** Opening PROVIDED ENTRIES block **
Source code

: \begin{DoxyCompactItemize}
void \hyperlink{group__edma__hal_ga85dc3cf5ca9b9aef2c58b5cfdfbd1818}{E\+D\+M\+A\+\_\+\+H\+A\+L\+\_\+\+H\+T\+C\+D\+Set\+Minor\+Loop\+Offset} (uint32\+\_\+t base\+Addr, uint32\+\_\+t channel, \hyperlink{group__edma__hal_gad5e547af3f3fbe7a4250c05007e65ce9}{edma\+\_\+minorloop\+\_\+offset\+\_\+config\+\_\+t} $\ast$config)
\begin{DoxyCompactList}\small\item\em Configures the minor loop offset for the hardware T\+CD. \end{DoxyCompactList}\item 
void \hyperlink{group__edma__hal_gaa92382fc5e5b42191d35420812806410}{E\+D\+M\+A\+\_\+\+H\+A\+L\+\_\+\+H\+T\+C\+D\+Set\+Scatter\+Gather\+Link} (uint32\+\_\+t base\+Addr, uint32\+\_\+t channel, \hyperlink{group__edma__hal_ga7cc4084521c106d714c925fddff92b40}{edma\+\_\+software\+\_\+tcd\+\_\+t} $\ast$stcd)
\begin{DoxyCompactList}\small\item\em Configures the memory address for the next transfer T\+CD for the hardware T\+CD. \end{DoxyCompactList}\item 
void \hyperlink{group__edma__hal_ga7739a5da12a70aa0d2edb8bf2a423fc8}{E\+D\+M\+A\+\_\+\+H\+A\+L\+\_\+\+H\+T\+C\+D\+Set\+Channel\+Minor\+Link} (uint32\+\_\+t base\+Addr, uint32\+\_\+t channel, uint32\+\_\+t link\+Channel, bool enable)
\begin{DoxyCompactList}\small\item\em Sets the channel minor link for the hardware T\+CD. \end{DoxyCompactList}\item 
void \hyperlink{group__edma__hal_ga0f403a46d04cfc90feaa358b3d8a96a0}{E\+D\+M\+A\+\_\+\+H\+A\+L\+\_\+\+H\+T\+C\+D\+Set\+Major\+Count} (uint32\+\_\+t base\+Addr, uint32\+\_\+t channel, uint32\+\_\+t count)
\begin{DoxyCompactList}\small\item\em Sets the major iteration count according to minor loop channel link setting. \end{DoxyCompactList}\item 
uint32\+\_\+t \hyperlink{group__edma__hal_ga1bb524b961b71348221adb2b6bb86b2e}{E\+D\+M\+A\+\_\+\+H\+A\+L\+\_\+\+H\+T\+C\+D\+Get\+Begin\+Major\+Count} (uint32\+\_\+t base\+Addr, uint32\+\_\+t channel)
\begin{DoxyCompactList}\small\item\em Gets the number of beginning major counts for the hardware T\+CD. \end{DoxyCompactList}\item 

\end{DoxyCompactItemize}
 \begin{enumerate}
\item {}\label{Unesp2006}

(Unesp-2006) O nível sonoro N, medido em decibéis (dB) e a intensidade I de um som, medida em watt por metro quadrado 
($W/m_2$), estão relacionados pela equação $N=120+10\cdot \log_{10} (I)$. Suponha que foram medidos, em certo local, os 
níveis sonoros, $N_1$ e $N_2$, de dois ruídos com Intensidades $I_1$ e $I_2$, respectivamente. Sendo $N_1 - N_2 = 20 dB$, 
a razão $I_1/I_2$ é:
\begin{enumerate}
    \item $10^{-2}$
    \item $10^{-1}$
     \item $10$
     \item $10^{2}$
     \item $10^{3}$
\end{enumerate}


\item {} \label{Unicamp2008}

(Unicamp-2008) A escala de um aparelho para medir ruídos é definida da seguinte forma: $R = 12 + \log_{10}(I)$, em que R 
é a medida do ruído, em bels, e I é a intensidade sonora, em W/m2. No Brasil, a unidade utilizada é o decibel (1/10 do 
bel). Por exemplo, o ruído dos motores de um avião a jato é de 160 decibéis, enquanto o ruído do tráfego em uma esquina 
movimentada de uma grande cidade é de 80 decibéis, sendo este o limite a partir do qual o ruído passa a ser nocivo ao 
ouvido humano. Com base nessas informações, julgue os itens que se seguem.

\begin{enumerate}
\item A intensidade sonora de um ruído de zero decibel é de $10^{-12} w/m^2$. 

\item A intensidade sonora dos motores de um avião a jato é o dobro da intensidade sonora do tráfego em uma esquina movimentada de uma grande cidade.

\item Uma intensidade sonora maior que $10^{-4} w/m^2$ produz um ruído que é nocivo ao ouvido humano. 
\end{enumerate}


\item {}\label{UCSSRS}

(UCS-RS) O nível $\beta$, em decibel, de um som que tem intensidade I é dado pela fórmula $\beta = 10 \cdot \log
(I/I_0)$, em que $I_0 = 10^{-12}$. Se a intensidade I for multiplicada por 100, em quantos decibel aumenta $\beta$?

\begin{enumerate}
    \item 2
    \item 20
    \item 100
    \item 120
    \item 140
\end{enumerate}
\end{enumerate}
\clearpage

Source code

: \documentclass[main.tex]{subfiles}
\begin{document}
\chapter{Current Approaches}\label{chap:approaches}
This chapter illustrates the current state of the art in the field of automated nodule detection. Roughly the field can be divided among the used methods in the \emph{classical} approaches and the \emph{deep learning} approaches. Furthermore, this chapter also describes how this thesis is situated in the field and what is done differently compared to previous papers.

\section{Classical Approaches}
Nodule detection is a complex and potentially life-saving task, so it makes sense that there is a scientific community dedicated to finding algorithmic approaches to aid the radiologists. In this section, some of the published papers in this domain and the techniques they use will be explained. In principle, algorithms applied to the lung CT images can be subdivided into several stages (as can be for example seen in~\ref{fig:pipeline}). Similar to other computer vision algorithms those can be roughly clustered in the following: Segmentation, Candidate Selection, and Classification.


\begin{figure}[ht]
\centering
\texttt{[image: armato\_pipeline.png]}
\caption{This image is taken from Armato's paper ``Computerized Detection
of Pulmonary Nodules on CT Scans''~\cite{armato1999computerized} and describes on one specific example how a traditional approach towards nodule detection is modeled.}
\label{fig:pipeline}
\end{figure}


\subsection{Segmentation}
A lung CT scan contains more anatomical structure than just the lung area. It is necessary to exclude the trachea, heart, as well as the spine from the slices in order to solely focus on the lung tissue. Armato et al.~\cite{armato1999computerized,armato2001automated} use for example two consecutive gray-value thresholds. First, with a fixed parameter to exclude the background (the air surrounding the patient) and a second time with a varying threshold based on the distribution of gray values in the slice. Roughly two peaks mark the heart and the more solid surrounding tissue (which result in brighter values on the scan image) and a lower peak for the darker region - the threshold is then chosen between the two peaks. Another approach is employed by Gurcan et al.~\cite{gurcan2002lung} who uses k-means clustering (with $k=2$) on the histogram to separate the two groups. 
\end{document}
** Closing PROVIDED ENTRIES block **
*EXERCISE GOAL*
Go through the material line by line. Show each line that contains the string "ouvido".

*REPLY*
ouvido humano. Com base nessas informações, julgue os itens que se seguem.
\item Uma intensidade sonora maior que $10^{-4} w/m^2$ produz um ruído que é nocivo ao ouvido humano. 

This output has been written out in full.